Dalam ajaran Islam, terdapat perbedaan pandangan mengenai menjadi orang kaya atau orang miskin. Banyak orang berdoa agar diberikan rezeki yang melimpah untuk menjadi kaya, namun Nabi Muhammad SAW sendiri berdoa agar dihidupkan dan diwafatkan dalam keadaan miskin. Hal ini seringkali menimbulkan pertanyaan di kalangan umat Islam mengenai mana yang lebih utama.
Doa memohon rezeki yang luas merupakan hal yang sah dalam Islam, namun demikian, doa Nabi Muhammad SAW yang mengharapkan kemiskinan juga memiliki kedudukan yang penting dalam keyakinan umat Islam. Perspektif ulama dari kitab An-Nafais Al-Uluwiyah fi Masailis Shufiyyah menjelaskan bahwa kemiskinan bukanlah suatu kehinaan, melainkan suatu hiasan bagi hamba yang saleh.
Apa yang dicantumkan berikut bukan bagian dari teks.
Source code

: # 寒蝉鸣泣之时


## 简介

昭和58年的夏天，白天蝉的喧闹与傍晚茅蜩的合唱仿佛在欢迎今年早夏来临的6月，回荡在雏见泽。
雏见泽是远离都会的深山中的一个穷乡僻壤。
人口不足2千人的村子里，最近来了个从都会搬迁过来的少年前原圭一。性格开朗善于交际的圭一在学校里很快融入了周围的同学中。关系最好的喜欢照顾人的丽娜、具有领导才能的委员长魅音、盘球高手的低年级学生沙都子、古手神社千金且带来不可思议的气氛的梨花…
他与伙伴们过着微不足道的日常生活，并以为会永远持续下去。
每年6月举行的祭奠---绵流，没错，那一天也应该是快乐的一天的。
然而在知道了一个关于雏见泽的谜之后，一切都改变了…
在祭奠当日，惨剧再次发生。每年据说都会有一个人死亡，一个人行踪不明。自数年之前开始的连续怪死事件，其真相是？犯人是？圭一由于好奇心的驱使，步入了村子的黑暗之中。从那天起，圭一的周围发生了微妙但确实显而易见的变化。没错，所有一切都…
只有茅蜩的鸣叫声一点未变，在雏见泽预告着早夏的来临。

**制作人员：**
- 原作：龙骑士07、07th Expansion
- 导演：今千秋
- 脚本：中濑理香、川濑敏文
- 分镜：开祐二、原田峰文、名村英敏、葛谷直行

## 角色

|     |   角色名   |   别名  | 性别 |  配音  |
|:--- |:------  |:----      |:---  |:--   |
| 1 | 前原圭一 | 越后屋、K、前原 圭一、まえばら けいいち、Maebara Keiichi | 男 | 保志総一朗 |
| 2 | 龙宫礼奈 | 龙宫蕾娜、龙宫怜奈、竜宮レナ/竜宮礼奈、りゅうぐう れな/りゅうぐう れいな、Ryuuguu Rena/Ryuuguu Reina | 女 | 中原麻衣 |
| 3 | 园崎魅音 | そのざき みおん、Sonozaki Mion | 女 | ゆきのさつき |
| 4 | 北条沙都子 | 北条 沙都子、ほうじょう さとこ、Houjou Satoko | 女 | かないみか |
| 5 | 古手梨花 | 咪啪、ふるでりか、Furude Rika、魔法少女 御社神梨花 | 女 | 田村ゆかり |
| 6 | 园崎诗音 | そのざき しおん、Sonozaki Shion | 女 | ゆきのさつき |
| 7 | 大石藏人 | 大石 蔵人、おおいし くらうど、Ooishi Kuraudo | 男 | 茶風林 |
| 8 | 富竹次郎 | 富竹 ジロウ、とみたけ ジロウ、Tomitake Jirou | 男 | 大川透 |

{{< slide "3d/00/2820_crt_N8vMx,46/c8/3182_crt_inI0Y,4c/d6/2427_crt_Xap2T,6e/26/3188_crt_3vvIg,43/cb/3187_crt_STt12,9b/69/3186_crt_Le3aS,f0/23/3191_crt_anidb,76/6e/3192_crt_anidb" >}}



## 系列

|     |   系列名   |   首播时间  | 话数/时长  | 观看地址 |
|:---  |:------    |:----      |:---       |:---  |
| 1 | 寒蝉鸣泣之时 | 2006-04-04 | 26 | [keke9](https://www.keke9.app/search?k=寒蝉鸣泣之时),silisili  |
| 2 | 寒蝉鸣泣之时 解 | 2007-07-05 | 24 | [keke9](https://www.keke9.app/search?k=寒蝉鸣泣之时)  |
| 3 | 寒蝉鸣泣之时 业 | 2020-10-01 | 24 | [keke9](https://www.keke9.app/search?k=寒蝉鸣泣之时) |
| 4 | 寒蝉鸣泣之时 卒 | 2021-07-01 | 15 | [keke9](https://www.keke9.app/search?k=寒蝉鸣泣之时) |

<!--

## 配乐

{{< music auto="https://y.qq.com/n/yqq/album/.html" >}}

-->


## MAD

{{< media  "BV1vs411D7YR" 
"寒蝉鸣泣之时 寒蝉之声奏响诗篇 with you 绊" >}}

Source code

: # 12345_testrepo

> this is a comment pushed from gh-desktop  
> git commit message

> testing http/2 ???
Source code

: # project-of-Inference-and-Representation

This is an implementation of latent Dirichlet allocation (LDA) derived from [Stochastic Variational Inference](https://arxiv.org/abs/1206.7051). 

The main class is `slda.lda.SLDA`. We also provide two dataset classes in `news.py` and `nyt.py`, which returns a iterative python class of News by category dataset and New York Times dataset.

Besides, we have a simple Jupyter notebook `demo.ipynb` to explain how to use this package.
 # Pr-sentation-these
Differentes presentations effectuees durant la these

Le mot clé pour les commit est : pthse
Menurut kitab tersebut, menerima kefakiran dengan kesabaran, keridhaan, tawakal, dan syukur kepada Allah adalah kunci agar kemiskinan tidak menjadi musibah. Sebaliknya, jika seseorang tidak ridha dengan keadaan kemiskinan dan sering melakukan protes, maka kemiskinan tersebut dapat menjadi ujian besar yang mendatangkan siksa dari Allah.
Dalam Islam, menjadi orang miskin bukanlah suatu keutamaan jika tidak diiringi dengan kesabaran dan rasa syukur kepada Allah. Kesimpulannya, baik menjadi orang kaya maupun orang miskin dapat menjadi amal yang utama asalkan dijalani dengan penuh kesabaran, keridhaan, tawakal, serta kesyukuran kepada Allah.
Intinya, kunci utamanya adalah bagaimana keadaan finansial seseorang mampu mendorongnya untuk mendekatkan diri kepada Allah. Apakah melalui kesabaran dan rasa syukur dalam kemiskinan, atau dengan rasa syukur dan ketakwaan dalam kekayaan. Hal ini menunjukkan pentingnya sikap hati dan keyakinan seseorang dalam menjalani kehidupan finansialnya sesuai dengan ajaran Islam.